WORK REQUEST — Nothing in the records should differ when they are repeated. Restate them word for word.

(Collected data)
::::

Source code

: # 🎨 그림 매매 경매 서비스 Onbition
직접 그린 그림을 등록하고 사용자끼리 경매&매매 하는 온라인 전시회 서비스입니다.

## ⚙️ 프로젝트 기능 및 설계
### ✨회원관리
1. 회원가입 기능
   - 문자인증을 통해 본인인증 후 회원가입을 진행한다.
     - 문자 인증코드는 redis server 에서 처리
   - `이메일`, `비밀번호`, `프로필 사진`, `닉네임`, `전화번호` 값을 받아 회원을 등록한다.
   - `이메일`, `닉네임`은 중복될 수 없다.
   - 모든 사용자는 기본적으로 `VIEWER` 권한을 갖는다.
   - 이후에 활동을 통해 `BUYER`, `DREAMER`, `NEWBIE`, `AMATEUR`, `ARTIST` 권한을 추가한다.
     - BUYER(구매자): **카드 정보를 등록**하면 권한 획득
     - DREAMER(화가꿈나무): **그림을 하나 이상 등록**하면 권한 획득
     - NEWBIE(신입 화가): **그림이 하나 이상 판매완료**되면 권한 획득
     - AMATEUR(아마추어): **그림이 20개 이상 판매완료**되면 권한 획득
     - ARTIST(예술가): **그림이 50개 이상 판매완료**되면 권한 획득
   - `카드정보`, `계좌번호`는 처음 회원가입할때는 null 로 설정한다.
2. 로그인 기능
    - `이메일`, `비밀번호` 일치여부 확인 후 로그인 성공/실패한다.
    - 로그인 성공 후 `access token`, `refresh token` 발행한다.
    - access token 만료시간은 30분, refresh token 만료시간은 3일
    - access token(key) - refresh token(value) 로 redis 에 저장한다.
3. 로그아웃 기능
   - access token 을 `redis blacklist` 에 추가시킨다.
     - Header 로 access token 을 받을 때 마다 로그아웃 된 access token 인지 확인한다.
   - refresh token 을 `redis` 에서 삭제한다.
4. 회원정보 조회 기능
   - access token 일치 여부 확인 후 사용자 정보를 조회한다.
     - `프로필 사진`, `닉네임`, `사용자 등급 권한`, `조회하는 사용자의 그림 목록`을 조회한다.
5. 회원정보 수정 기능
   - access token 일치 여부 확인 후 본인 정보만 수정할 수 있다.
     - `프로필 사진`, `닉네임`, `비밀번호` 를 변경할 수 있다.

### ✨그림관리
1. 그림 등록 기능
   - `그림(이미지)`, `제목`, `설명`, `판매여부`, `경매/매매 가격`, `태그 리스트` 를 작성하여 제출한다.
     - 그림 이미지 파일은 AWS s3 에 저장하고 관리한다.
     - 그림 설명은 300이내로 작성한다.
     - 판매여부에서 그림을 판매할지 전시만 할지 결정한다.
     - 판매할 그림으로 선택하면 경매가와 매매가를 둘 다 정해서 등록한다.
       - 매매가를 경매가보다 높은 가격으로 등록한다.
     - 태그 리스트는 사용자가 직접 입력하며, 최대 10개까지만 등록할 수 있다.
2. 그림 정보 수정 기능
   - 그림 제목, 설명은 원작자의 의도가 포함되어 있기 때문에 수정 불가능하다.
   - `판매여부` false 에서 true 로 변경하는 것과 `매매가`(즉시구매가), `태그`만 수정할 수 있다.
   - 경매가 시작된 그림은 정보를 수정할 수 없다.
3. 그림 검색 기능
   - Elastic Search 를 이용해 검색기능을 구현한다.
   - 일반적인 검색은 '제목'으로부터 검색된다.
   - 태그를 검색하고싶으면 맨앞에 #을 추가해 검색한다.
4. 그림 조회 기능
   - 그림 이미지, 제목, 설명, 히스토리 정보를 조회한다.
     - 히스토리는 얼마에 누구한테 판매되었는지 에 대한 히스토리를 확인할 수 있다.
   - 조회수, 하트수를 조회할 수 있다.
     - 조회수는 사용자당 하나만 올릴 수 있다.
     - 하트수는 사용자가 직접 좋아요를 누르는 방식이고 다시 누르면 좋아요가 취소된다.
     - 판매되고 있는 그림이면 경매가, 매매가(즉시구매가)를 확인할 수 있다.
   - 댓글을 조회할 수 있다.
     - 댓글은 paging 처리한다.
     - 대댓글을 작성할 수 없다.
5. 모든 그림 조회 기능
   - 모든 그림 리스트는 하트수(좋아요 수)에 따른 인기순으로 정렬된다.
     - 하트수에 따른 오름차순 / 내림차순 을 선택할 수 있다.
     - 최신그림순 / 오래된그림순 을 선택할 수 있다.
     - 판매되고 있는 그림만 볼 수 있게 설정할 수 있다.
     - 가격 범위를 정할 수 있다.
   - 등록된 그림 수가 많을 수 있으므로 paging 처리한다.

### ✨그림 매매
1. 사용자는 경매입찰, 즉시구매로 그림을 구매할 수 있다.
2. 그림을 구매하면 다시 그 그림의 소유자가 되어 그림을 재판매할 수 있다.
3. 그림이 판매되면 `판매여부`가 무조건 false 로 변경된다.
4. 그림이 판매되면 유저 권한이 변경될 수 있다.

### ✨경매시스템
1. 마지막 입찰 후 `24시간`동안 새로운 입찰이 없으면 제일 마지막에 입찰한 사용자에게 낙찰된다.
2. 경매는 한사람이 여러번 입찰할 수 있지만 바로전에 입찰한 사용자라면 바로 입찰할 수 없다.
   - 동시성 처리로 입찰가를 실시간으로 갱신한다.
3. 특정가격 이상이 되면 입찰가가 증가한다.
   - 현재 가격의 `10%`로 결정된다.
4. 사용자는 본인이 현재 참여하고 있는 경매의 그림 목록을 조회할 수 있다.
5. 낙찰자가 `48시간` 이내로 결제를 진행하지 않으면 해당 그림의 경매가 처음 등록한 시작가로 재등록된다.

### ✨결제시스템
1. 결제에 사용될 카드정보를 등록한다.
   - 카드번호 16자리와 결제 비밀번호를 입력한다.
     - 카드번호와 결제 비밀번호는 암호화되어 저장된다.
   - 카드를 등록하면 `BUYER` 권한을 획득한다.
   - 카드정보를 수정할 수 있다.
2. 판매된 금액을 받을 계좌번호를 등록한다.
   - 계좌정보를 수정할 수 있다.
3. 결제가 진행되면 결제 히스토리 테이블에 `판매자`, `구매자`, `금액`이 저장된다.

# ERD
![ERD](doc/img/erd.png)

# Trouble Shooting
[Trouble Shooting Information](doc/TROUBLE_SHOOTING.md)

::::

TASK OUTPUT —
Source code

: # 🎨 그림 매매 경매 서비스 Onbition
직접 그린 그림을 등록하고 사용자끼리 경매&매매 하는 온라인 전시회 서비스입니다.

## ⚙️ 프로젝트 기능 및 설계
### ✨회원관리
1. 회원가입 기능
   - 문자인증을 통해 본인인증 후 회원가입을 진행한다.
     - 문자 인증코드는 redis server 에서 처리
   - `이메일`, `비밀번호`, `프로필 사진`, `닉네임`, `전화번호` 값을 받아 회원을 등록한다.
   - `이메일`, `닉네임`은 중복될 수 없다.
   - 모든 사용자는 기본적으로 `VIEWER` 권한을 갖는다.
   - 이후에 활동을 통해 `BUYER`, `DREAMER`, `NEWBIE`, `AMATEUR`, `ARTIST` 권한을 추가한다.
     - BUYER(구매자): **카드 정보를 등록**하면 권한 획득
     - DREAMER(화가꿈나무): **그림을 하나 이상 등록**하면 권한 획득
     - NEWBIE(신입 화가): **그림이 하나 이상 판매완료**되면 권한 획득
     - AMATEUR(아마추어): **그림이 20개 이상 판매완료**되면 권한 획득
     - ARTIST(예술가): **그림이 50개 이상 판매완료**되면 권한 획득
   - `카드정보`, `계좌번호`는 처음 회원가입할때는 null 로 설정한다.
2. 로그인 기능
    - `이메일`, `비밀번호` 일치여부 확인 후 로그인 성공/실패한다.
    - 로그인 성공 후 `access token`, `refresh token` 발행한다.
    - access token 만료시간은 30분, refresh token 만료시간은 3일
    - access token(key) - refresh token(value) 로 redis 에 저장한다.
3. 로그아웃 기능
   - access token 을 `redis blacklist` 에 추가시킨다.
     - Header 로 access token 을 받을 때 마다 로그아웃 된 access token 인지 확인한다.
   - refresh token 을 `redis` 에서 삭제한다.
4. 회원정보 조회 기능
   - access token 일치 여부 확인 후 사용자 정보를 조회한다.
     - `프로필 사진`, `닉네임`, `사용자 등급 권한`, `조회하는 사용자의 그림 목록`을 조회한다.
5. 회원정보 수정 기능
   - access token 일치 여부 확인 후 본인 정보만 수정할 수 있다.
     - `프로필 사진`, `닉네임`, `비밀번호` 를 변경할 수 있다.

### ✨그림관리
1. 그림 등록 기능
   - `그림(이미지)`, `제목`, `설명`, `판매여부`, `경매/매매 가격`, `태그 리스트` 를 작성하여 제출한다.
     - 그림 이미지 파일은 AWS s3 에 저장하고 관리한다.
     - 그림 설명은 300이내로 작성한다.
     - 판매여부에서 그림을 판매할지 전시만 할지 결정한다.
     - 판매할 그림으로 선택하면 경매가와 매매가를 둘 다 정해서 등록한다.
       - 매매가를 경매가보다 높은 가격으로 등록한다.
     - 태그 리스트는 사용자가 직접 입력하며, 최대 10개까지만 등록할 수 있다.
2. 그림 정보 수정 기능
   - 그림 제목, 설명은 원작자의 의도가 포함되어 있기 때문에 수정 불가능하다.
   - `판매여부` false 에서 true 로 변경하는 것과 `매매가`(즉시구매가), `태그`만 수정할 수 있다.
   - 경매가 시작된 그림은 정보를 수정할 수 없다.
3. 그림 검색 기능
   - Elastic Search 를 이용해 검색기능을 구현한다.
   - 일반적인 검색은 '제목'으로부터 검색된다.
   - 태그를 검색하고싶으면 맨앞에 #을 추가해 검색한다.
4. 그림 조회 기능
   - 그림 이미지, 제목, 설명, 히스토리 정보를 조회한다.
     - 히스토리는 얼마에 누구한테 판매되었는지 에 대한 히스토리를 확인할 수 있다.
   - 조회수, 하트수를 조회할 수 있다.
     - 조회수는 사용자당 하나만 올릴 수 있다.
     - 하트수는 사용자가 직접 좋아요를 누르는 방식이고 다시 누르면 좋아요가 취소된다.
     - 판매되고 있는 그림이면 경매가, 매매가(즉시구매가)를 확인할 수 있다.
   - 댓글을 조회할 수 있다.
     - 댓글은 paging 처리한다.
     - 대댓글을 작성할 수 없다.
5. 모든 그림 조회 기능
   - 모든 그림 리스트는 하트수(좋아요 수)에 따른 인기순으로 정렬된다.
     - 하트수에 따른 오름차순 / 내림차순 을 선택할 수 있다.
     - 최신그림순 / 오래된그림순 을 선택할 수 있다.
     - 판매되고 있는 그림만 볼 수 있게 설정할 수 있다.
     - 가격 범위를 정할 수 있다.
   - 등록된 그림 수가 많을 수 있으므로 paging 처리한다.

### ✨그림 매매
1. 사용자는 경매입찰, 즉시구매로 그림을 구매할 수 있다.
2. 그림을 구매하면 다시 그 그림의 소유자가 되어 그림을 재판매할 수 있다.
3. 그림이 판매되면 `판매여부`가 무조건 false 로 변경된다.
4. 그림이 판매되면 유저 권한이 변경될 수 있다.

### ✨경매시스템
1. 마지막 입찰 후 `24시간`동안 새로운 입찰이 없으면 제일 마지막에 입찰한 사용자에게 낙찰된다.
2. 경매는 한사람이 여러번 입찰할 수 있지만 바로전에 입찰한 사용자라면 바로 입찰할 수 없다.
   - 동시성 처리로 입찰가를 실시간으로 갱신한다.
3. 특정가격 이상이 되면 입찰가가 증가한다.
   - 현재 가격의 `10%`로 결정된다.
4. 사용자는 본인이 현재 참여하고 있는 경매의 그림 목록을 조회할 수 있다.
5. 낙찰자가 `48시간` 이내로 결제를 진행하지 않으면 해당 그림의 경매가 처음 등록한 시작가로 재등록된다.

### ✨결제시스템
1. 결제에 사용될 카드정보를 등록한다.
   - 카드번호 16자리와 결제 비밀번호를 입력한다.
     - 카드번호와 결제 비밀번호는 암호화되어 저장된다.
   - 카드를 등록하면 `BUYER` 권한을 획득한다.
   - 카드정보를 수정할 수 있다.
2. 판매된 금액을 받을 계좌번호를 등록한다.
   - 계좌정보를 수정할 수 있다.
3. 결제가 진행되면 결제 히스토리 테이블에 `판매자`, `구매자`, `금액`이 저장된다.

# ERD
![ERD](doc/img/erd.png)

# Trouble Shooting
[Trouble Shooting Information](doc/TROUBLE_SHOOTING.md)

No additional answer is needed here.